Zoe VanGelder
My research at Stanford explores how women and youth from Mexican agrarian social movements are reimagining rural futures and what it is to “live well” in a context of global economic and ecological precarity. I am interested in the ways international climate politics and adaptation and mitigation strategies get translated by frontline communities. I want to examine how climate politics affects changing notions of rural development and how it creates new opportunities and obstacles for agrarian social movements. I am especially concerned with understanding the lived-experience of women and youth from these social movements. Using experimental ethnographic methods, I work with women and youth to study how they participate in decision-making around land-use and natural resource governance.

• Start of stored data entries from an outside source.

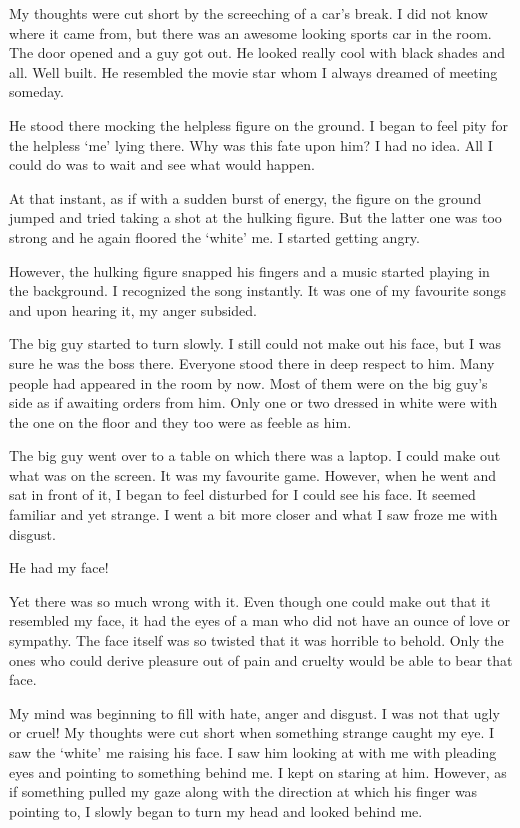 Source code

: \documentclass[twoside,11pt,titlepage]{article}
\begin{document}
My thoughts were cut short by the screeching of a car's break. I did not know where it came from, but there was an awesome looking sports car in the room. The door opened and a guy got out. He looked really cool with black shades and all. Well built. He resembled the movie star whom I always dreamed of meeting someday.

He stood there mocking the helpless figure on the ground. I began to feel pity for the helpless `me' lying there. Why was this fate upon him? I had no idea. All I could do was to wait and see what would happen.

At that instant, as if with a sudden burst of energy, the figure on the ground jumped and tried taking a shot at the hulking figure. But the latter one was too strong and he again floored the `white' me. I started getting angry.

However, the hulking figure snapped his fingers and a music started playing in the background. I recognized the song instantly. It was one of my favourite songs and upon hearing it, my anger subsided.

The big guy started to turn slowly. I still could not make out his face, but I was sure he was the boss there. Everyone stood there in deep respect to him. Many people had appeared in the room by now. Most of them were on the big guy's side as if awaiting orders from him. Only one or two dressed in white were with the one on the floor and they too were as feeble as him.

The big guy went over to a table on which there was a laptop. I could make out what was on the screen. It was my favourite game. However, when he went and sat in front of it, I began to feel disturbed for I could see his face. It seemed familiar and yet strange. I went a bit more closer and what I saw froze me with disgust.

He had my face!

Yet there was so much wrong with it. Even though one could make out that it resembled my face, it had the eyes of a man who did not have an ounce of love or sympathy. The face itself was so twisted that it was horrible to behold. Only the ones who could derive pleasure out of pain and cruelty would be able to bear that face.

My mind was beginning to fill with hate, anger and disgust. I was not that ugly or cruel! My thoughts were cut short when something strange caught my eye. I saw the `white' me raising his face. I saw him looking at with me with pleading eyes and pointing to something behind me. I kept on staring at him. However, as if something pulled my gaze along with the direction at which his finger was pointing to, I slowly began to turn my head and looked behind me.
\end{document}
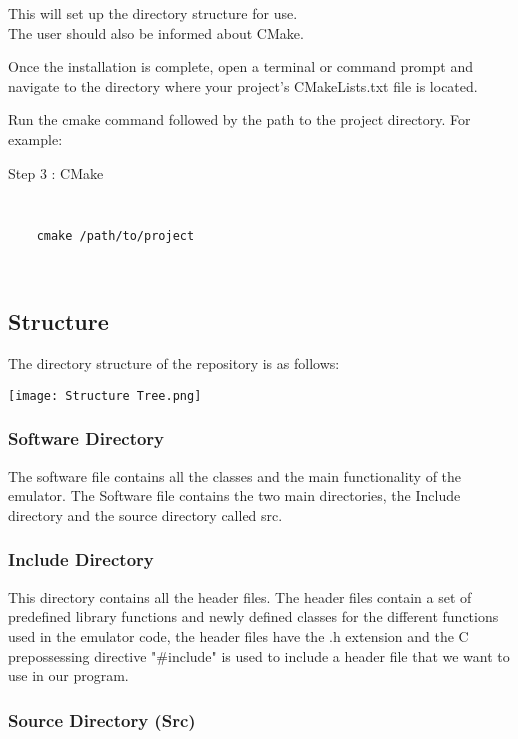 \documentclass[12pt]{article}
\numberwithin{equation}{section}
\numberwithin{figure}{section}
\begin{document}
This will set up the directory structure for use.  \\ 

The user should also be informed about CMake. 

Once the installation is complete, open a terminal or command prompt and navigate to the directory where your project's CMakeLists.txt file is located.

Run the cmake command followed by the path to the project directory. For example:

\begin{description}
\item[Step 3 : CMake]
\end{description}

{\tt 
\begin{verbatim}
    cmake /path/to/project 
\end{verbatim}
}

\\


\subsection{Structure}

The directory structure of the repository is as follows: 

\texttt{[image: Structure Tree.png]}


\subsubsection{Software Directory}

The software file contains all the classes and the main functionality of the emulator. The Software file contains the two main directories, the Include directory and the source directory called src.

\subsubsection{Include Directory}

This directory contains all the header files. The header files contain a set of predefined library functions and newly defined classes for the different functions used in the emulator code, the header files have the .h extension and the C prepossessing directive "\#include" is used to include a header file that we want to use in our program.

\subsubsection{Source Directory (Src)}
\end{document}
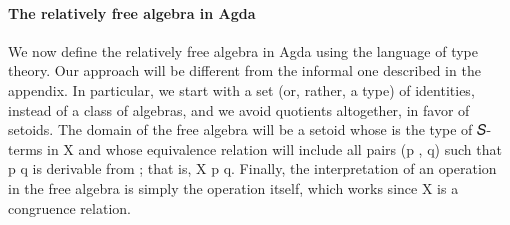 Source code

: \paragraph*{The relatively free algebra in Agda}
We now define the relatively free algebra in Agda using the language of type theory.
Our approach will be different from the informal one described in the appendix.
In particular, we start with a set (or, rather, a type)  of identities, instead of a
class of algebras, and we avoid quotients altogether, in favor of setoids. The domain of
the free algebra will be a setoid whose  is the type  of {𝑆}-terms
in \ab X and whose equivalence relation will include all pairs (\ab p , \ab q) 
   such that \ab p  \ab q is derivable from ; that is,
  \ab X  \ab p  \ab q. Finally, the interpretation of an
operation in the free algebra is simply the operation itself, which works since 
 \ab X  is a congruence relation.

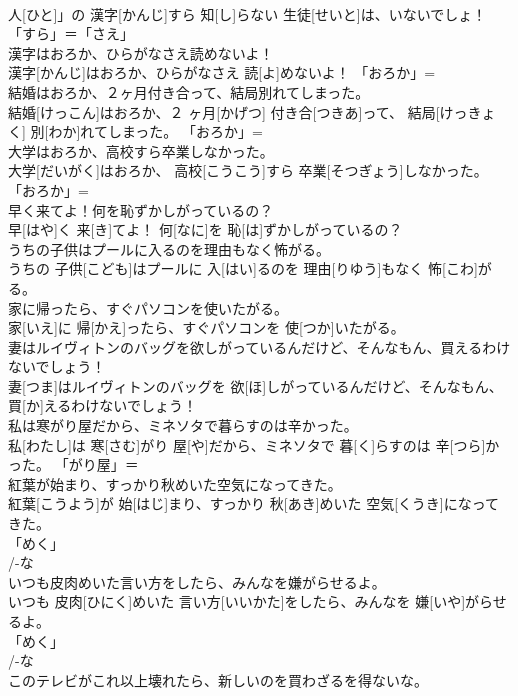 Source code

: \documentclass[8pt]{extreport}
\begin{document}
\begin{CJK}{UTF8}{min}
\\	人[ひと]」の 漢字[かんじ]すら 知[し]らない 生徒[せいと]は、いないでしょ！	「すら」＝「さえ」
\\	漢字はおろか、ひらがなさえ読めないよ！	
\\	漢字[かんじ]はおろか、ひらがなさえ 読[よ]めないよ！	「おろか」= 
\\	結婚はおろか、２ヶ月付き合って、結局別れてしまった。	
\\	結婚[けっこん]はおろか、２ ヶ月[かげつ] 付き合[つきあ]って、 結局[けっきょく] 別[わか]れてしまった。	「おろか」= 
\\	大学はおろか、高校すら卒業しなかった。	
\\	大学[だいがく]はおろか、 高校[こうこう]すら 卒業[そつぎょう]しなかった。	「おろか」= 
\\	早く来てよ！何を恥ずかしがっているの？	
\\	早[はや]く 来[き]てよ！ 何[なに]を 恥[は]ずかしがっているの？	
\\	うちの子供はプールに入るのを理由もなく怖がる。	
\\	うちの 子供[こども]はプールに 入[はい]るのを 理由[りゆう]もなく 怖[こわ]がる。	
\\	家に帰ったら、すぐパソコンを使いたがる。	
\\	家[いえ]に 帰[かえ]ったら、すぐパソコンを 使[つか]いたがる。	
\\	妻はルイヴィトンのバッグを欲しがっているんだけど、そんなもん、買えるわけないでしょう！	
\\	妻[つま]はルイヴィトンのバッグを 欲[ほ]しがっているんだけど、そんなもん、 買[か]えるわけないでしょう！	
\\	私は寒がり屋だから、ミネソタで暮らすのは辛かった。	
\\	私[わたし]は 寒[さむ]がり 屋[や]だから、ミネソタで 暮[く]らすのは 辛[つら]かった。	「がり屋」＝ 
\\	紅葉が始まり、すっかり秋めいた空気になってきた。	
\\	紅葉[こうよう]が 始[はじ]まり、すっかり 秋[あき]めいた 空気[くうき]になってきた。	
\\	「めく」
\\	/-な 
\\	いつも皮肉めいた言い方をしたら、みんなを嫌がらせるよ。	
\\	いつも 皮肉[ひにく]めいた 言い方[いいかた]をしたら、みんなを 嫌[いや]がらせるよ。	
\\	「めく」
\\	/-な 
\\	このテレビがこれ以上壊れたら、新しいのを買わざるを得ないな。	

\end{CJK}
\end{document}
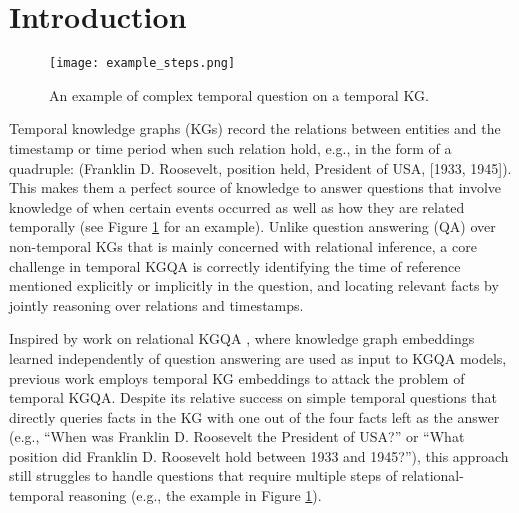 \documentclass[11pt]{article}
\begin{document}
\section{Introduction}

\begin{figure}[ht]
  \centering
  \texttt{[image: example\_steps.png]}
  \caption{An example of complex temporal question on a temporal KG. }
  \label{fig:example}
\end{figure}



Temporal knowledge graphs (KGs) record the relations between entities and the timestamp or time period when such relation hold, e.g., in the form of a quadruple: (Franklin D. Roosevelt, position held, President of USA, [1933, 1945]).
This makes them a perfect source of knowledge to answer questions that involve knowledge of when certain events occurred as well as how they are related temporally (see Figure \ref{fig:example} for an example).
Unlike question answering (QA) over non-temporal KGs that is mainly concerned with relational inference, a core challenge in temporal KGQA is correctly identifying the time of reference mentioned explicitly or implicitly in the question, and locating relevant facts by jointly reasoning over relations and timestamps.

Inspired by work on relational KGQA \citep{huang2019knowledge, saxena2020improving}, where knowledge graph embeddings \cite{dasgupta2018hyte, garcia2018learning, goel2020diachronic, wu2020temp, lacroix2020tensor} learned independently of question answering are used as input to KGQA models, previous work \cite{saxena2021question} employs temporal KG embeddings to attack the problem of temporal KGQA.
Despite its relative success on simple temporal questions that directly queries facts in the KG with one out of the four facts left as the answer (e.g., ``When was Franklin D. Roosevelt the President of USA?'' or ``What position did Franklin D. Roosevelt hold between 1933 and 1945?''), this approach still struggles to handle questions that require multiple steps of relational-temporal reasoning (e.g., the example in Figure \ref{fig:example}).
 
\end{document}
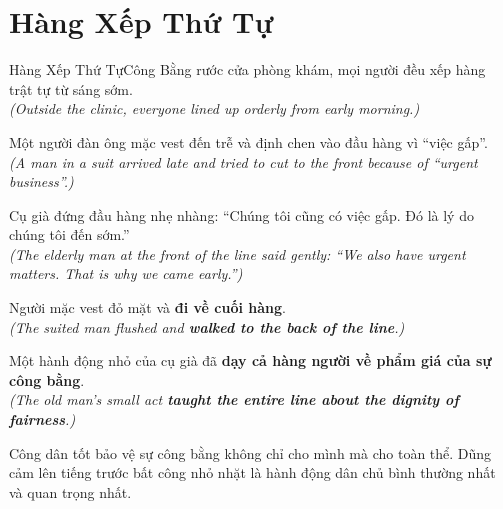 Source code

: \section{Hàng Xếp Thứ Tự}
\begin{truyen}{Hàng Xếp Thứ Tự}{Công Bằng}
rước cửa phòng khám, mọi người đều xếp hàng trật tự từ sáng sớm.\\
\textit{(Outside the clinic, everyone lined up orderly from early morning.)}

Một người đàn ông mặc vest đến trễ và định chen vào đầu hàng vì ``việc gấp''.\\
\textit{(A man in a suit arrived late and tried to cut to the front because of ``urgent business''.)}

Cụ già đứng đầu hàng nhẹ nhàng: ``Chúng tôi cũng có việc gấp. Đó là lý do chúng tôi đến sớm.''\\
\textit{(The elderly man at the front of the line said gently: ``We also have urgent matters. That is why we came early.'')}

Người mặc vest đỏ mặt và \textbf{đi về cuối hàng}.\\
\textit{(The suited man flushed and \textbf{walked to the back of the line}.)}

Một hành động nhỏ của cụ già đã \textbf{dạy cả hàng người về phẩm giá của sự công bằng}.\\
\textit{(The old man's small act \textbf{taught the entire line about the dignity of fairness}.)}
\end{truyen}
\begin{baihoc}
  Công dân tốt bảo vệ sự công bằng không chỉ cho mình mà cho toàn thể. Dũng cảm lên tiếng trước bất công nhỏ nhặt là hành động dân chủ bình thường nhất và quan trọng nhất.
\end{baihoc}

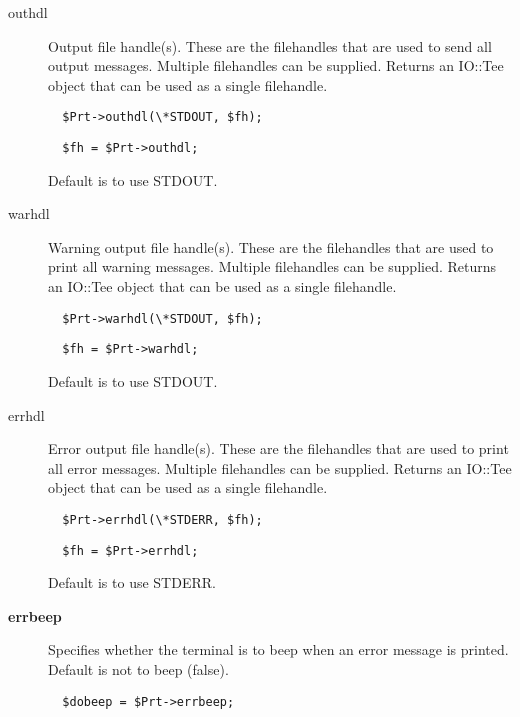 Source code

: \begin{description}
\begin{description}
\item[{outhdl}] \mbox{}

Output file handle(s). These are the filehandles that are used
to send all output messages. Multiple filehandles can be supplied.
Returns an IO::Tee object that can be used as a single filehandle.

\begin{verbatim}
  $Prt->outhdl(\*STDOUT, $fh);
\end{verbatim}
\begin{verbatim}
  $fh = $Prt->outhdl;
\end{verbatim}


Default is to use STDOUT.


\item[{warhdl}] \mbox{}

Warning output file handle(s). These are the filehandles that are used
to print all warning messages. Multiple filehandles can be supplied.
Returns an IO::Tee object that can be used as a single filehandle.

\begin{verbatim}
  $Prt->warhdl(\*STDOUT, $fh);
\end{verbatim}
\begin{verbatim}
  $fh = $Prt->warhdl;
\end{verbatim}


Default is to use STDOUT.


\item[{errhdl}] \mbox{}

Error output file handle(s). These are the filehandles that are used
to print all error messages. Multiple filehandles can be supplied.
Returns an IO::Tee object that can be used as a single filehandle.

\begin{verbatim}
  $Prt->errhdl(\*STDERR, $fh);
\end{verbatim}
\begin{verbatim}
  $fh = $Prt->errhdl;
\end{verbatim}


Default is to use STDERR.


\item[{\textbf{errbeep}}] \mbox{}

Specifies whether the terminal is to beep when an error
message is printed. Default is not to beep (false).

\begin{verbatim}
  $dobeep = $Prt->errbeep;
\end{verbatim}


\end{description}
\end{description}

I am an ethnographer and a political ecologist with over a decade of experience doing research, supporting agrarian social movements, feminist organizations, and international NGOs on a variety of initiatives. I have a bachelor’s degree in Anthropology and Latin American Studies from the University of Chicago and a Master’s in Environmental Science from the Yale School of Forestry and Environmental Studies. Before coming to Stanford, I worked and consulted with Oxfam International, ActionAid, the Institute for Agriculture and Trade Policy, and the Jameel Abdul Latif Poverty Action Lab. Most recently, I have accompanied emancipatory research and advocacy projects with agrarian social movements in Mexico.